_EXERCISE:_ Exact repetition of a range: find the line containing "If working by" and the line containing "출력한다. 조건을 만족하는" in the material below, then repeat both and all lines between them, leaving pictures out.

_SOURCE DATA:_
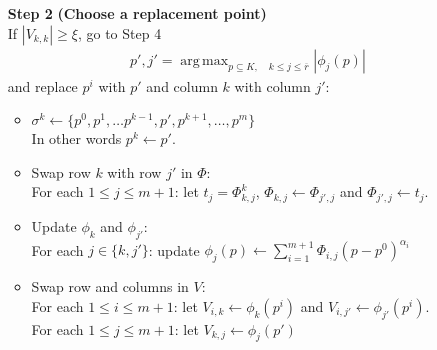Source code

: \documentclass{article}
\theoremstyle{case}
\DeclareMathOperator*{\argmax}{arg\,max}
\begin{document}
\begin{algorithm}[H]
\begin{itemize}
        \item[\textbf{Step 2}] \textbf{(Choose a replacement point)} \\
        	If $|V_{k,k}| \ge \xi$, go to Step 4 \\
\begin{align*}
p', j' = \argmax_{p \subseteq K, \quad k \le j \le \overline{r}} |\phi_j(p) |
\end{align*}
			and replace $p^i$ with $p'$ and column $k$ with column $j'$:
			\begin{itemize}
				\item $\sigma^{k} \gets \{p^0, p^1, \ldots p^{k-1}, p', p^{k+1}, \ldots, p^m\}$ \\
					In other words $p^k \gets p'$.
				\item Swap row $k$ with row $j'$ in $\Phi$: \\
					For each $1 \le j \le m+1$: let $t_j = \Phi^k_{k, j}$, $\Phi_{k, j} \gets \Phi_{j', j}$ and $\Phi_{j', j} \gets t_j$.
				\item Update $\phi_k$ and $\phi_{j'}$: \\
					For each $j \in \{k, j'\}$: update $\phi_j(p) \gets \sum_{i=1}^{m+1} \Phi_{i, j} (p - p^0)^{\alpha_i}$
				\item Swap row and columns in $V$:\\
					For each $1 \le i \le m+1$: let $V_{i, k} \gets \phi_k(p^i)$ and $V_{i, j'} \gets \phi_{j'}(p^i)$.\\ 
					For each $1 \le j \le m+1$: let $V_{k, j} \gets \phi_j(p')$
			\end{itemize}
        	

\end{itemize}
\end{algorithm}
\end{document}
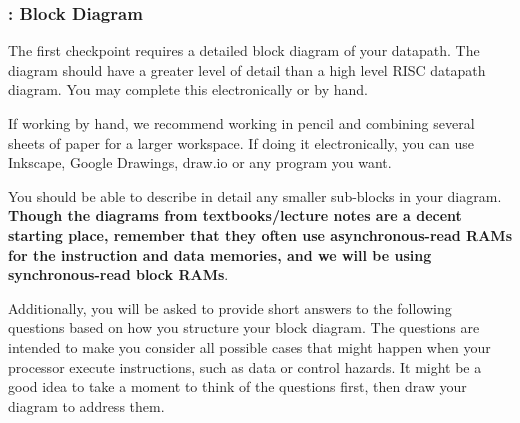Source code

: \documentclass[11pt]{article}
\begin{document}
\subsubsection{\blockDiagramTaskName: Block Diagram}
The first checkpoint requires a detailed block diagram of your datapath.
The diagram should have a greater level of detail than a high level RISC datapath diagram.
You may complete this electronically or by hand.

If working by hand, we recommend working in pencil and combining several sheets of paper for a larger workspace.
If doing it electronically, you can use Inkscape, Google Drawings, draw.io or any program you want.

You should be able to describe in detail any smaller sub-blocks in your diagram.
\textbf{Though the diagrams from textbooks/lecture notes are a decent starting place, remember that they often use asynchronous-read RAMs for the instruction and data memories, and we will be using synchronous-read block RAMs}.

Additionally, you will be asked to provide short answers to the following questions based on how you structure your block diagram. The questions are intended to make you consider all possible cases that might happen when your processor execute instructions, such as data or control hazards. It might be a good idea to take a moment to think of the questions first, then draw your diagram to address them.
\end{document}
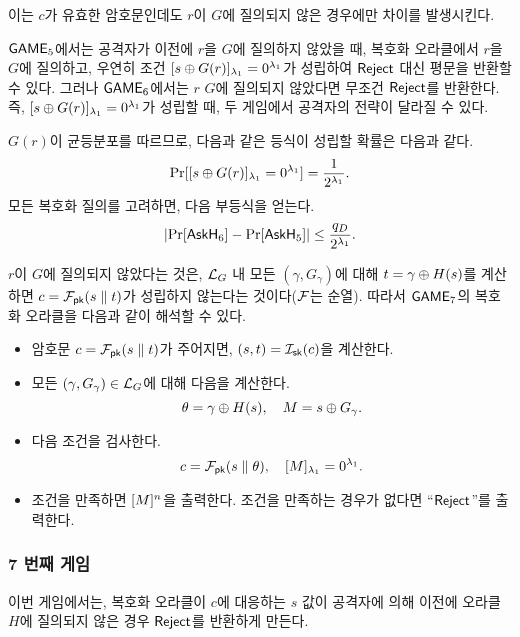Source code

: 이는 $c$가 유효한 암호문인데도 $r$이 $G$에 질의되지 않은 경우에만 차이를
발생시킨다. 

\begin{memo}
	$\game_5$에서는 공격자가 이전에 $r$을 $G$에 질의하지 않았을 때, 복호화
	오라클에서 $r$을 $G$에 질의하고, 우연히 조건 $[s \oplus G(r)]_{\sp_1} =
	0^{\sp_1}$가 성립하여 $\reject$ 대신 평문을 반환할 수 있다. 그러나
	$\game_6$에서는 $r$ $G$에 질의되지 않았다면 무조건 $\reject$를 반환한다. 즉,
	$[s \oplus G(r)]_{\sp_1} = 0^{\sp_1}$가 성립할 때, 두 게임에서 공격자의
	전략이 달라질 수 있다.
\end{memo}

$G(r)$이 균등분포를 따르므로, 다음과 같은 등식이 성립할 확률은 다음과 같다.
$$
	\Pr[[s \oplus G(r)]_{\sp_1} = 0^{\sp_1}] = \frac{1}{2^{\sp_1}}.
$$
모든 복호화 질의를 고려하면, 다음 부등식을 얻는다.
$$	
	\left| \Pr[\askH_6] - \Pr[\askH_5] \right| \leq \frac{q_D}{2^{\sp_1}}.
$$

\begin{memo}
	$r$이 $G$에 질의되지 않았다는 것은, $\orcl_G$ 내 모든 $(\gamma,
	G_{\gamma})$에 대해 $t = \gamma \xor H(s)$를 계산하면 $c = \td_{\pk}(s
	\parallel t)$가 성립하지 않는다는 것이다($\td$는 순열).
	따라서 $\game_7$의 복호화 오라클을 다음과 같이 해석할 수 있다.
	\begin{tcolorbox}
		\begin{itemize}
			\item 암호문 $c = \td_{\pk}(s \parallel t)$가 주어지면, $(s,t) =
			\itd_{\sk}(\ct)$을 계산한다.
			\item 모든 $(\gamma, G_\gamma) \in \orcl_G$에 대해 다음을 계산한다.
			$$
				\theta = \gamma \xor H(s), \quad M = s \xor G_{\gamma}.
			$$
			\item 다음 조건을 검사한다.
			$$
				c = \td_{\pk}(s \parallel \theta), \quad [M]_{\sp_1} = 0^{\sp_1}.
			$$
			\item 조건을 만족하면 $[M]^{\mlen}$을 출력한다. 조건을 만족하는
			경우가 없다면 “$\reject$”를 출력한다.
		\end{itemize}
	\end{tcolorbox}
\end{memo}

\newpage
\subsubsection{7 번째 게임}

이번 게임에서는, 복호화 오라클이 $c$에 대응하는 $s$ 값이 공격자에 의해 이전에
오라클 $H$에 질의되지 않은 경우 $\reject$를 반환하게 만든다.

_EXERCISE ANSWER:_
If working by hand, we recommend working in pencil and combining several sheets of paper for a larger workspace.
If doing it electronically, you can use Inkscape, Google Drawings, draw.io or any program you want.

You should be able to describe in detail any smaller sub-blocks in your diagram.
\textbf{Though the diagrams from textbooks/lecture notes are a decent starting place, remember that they often use asynchronous-read RAMs for the instruction and data memories, and we will be using synchronous-read block RAMs}.

Additionally, you will be asked to provide short answers to the following questions based on how you structure your block diagram. The questions are intended to make you consider all possible cases that might happen when your processor execute instructions, such as data or control hazards. It might be a good idea to take a moment to think of the questions first, then draw your diagram to address them.
\end{document}
Source code

: 이는 $c$가 유효한 암호문인데도 $r$이 $G$에 질의되지 않은 경우에만 차이를
발생시킨다. 

\begin{memo}
	$\game_5$에서는 공격자가 이전에 $r$을 $G$에 질의하지 않았을 때, 복호화
	오라클에서 $r$을 $G$에 질의하고, 우연히 조건 $[s \oplus G(r)]_{\sp_1} =
	0^{\sp_1}$가 성립하여 $\reject$ 대신 평문을 반환할 수 있다. 그러나
	$\game_6$에서는 $r$ $G$에 질의되지 않았다면 무조건 $\reject$를 반환한다. 즉,
	$[s \oplus G(r)]_{\sp_1} = 0^{\sp_1}$가 성립할 때, 두 게임에서 공격자의
	전략이 달라질 수 있다.
\end{memo}

$G(r)$이 균등분포를 따르므로, 다음과 같은 등식이 성립할 확률은 다음과 같다.
$$
	\Pr[[s \oplus G(r)]_{\sp_1} = 0^{\sp_1}] = \frac{1}{2^{\sp_1}}.
$$
모든 복호화 질의를 고려하면, 다음 부등식을 얻는다.
$$	
	\left| \Pr[\askH_6] - \Pr[\askH_5] \right| \leq \frac{q_D}{2^{\sp_1}}.
$$

\begin{memo}
	$r$이 $G$에 질의되지 않았다는 것은, $\orcl_G$ 내 모든 $(\gamma,
	G_{\gamma})$에 대해 $t = \gamma \xor H(s)$를 계산하면 $c = \td_{\pk}(s
	\parallel t)$가 성립하지 않는다는 것이다($\td$는 순열).
	따라서 $\game_7$의 복호화 오라클을 다음과 같이 해석할 수 있다.
	\begin{tcolorbox}
		\begin{itemize}
			\item 암호문 $c = \td_{\pk}(s \parallel t)$가 주어지면, $(s,t) =
			\itd_{\sk}(\ct)$을 계산한다.
			\item 모든 $(\gamma, G_\gamma) \in \orcl_G$에 대해 다음을 계산한다.
			$$
				\theta = \gamma \xor H(s), \quad M = s \xor G_{\gamma}.
			$$
			\item 다음 조건을 검사한다.
			$$
				c = \td_{\pk}(s \parallel \theta), \quad [M]_{\sp_1} = 0^{\sp_1}.
			$$
			\item 조건을 만족하면 $[M]^{\mlen}$을 출력한다. 조건을 만족하는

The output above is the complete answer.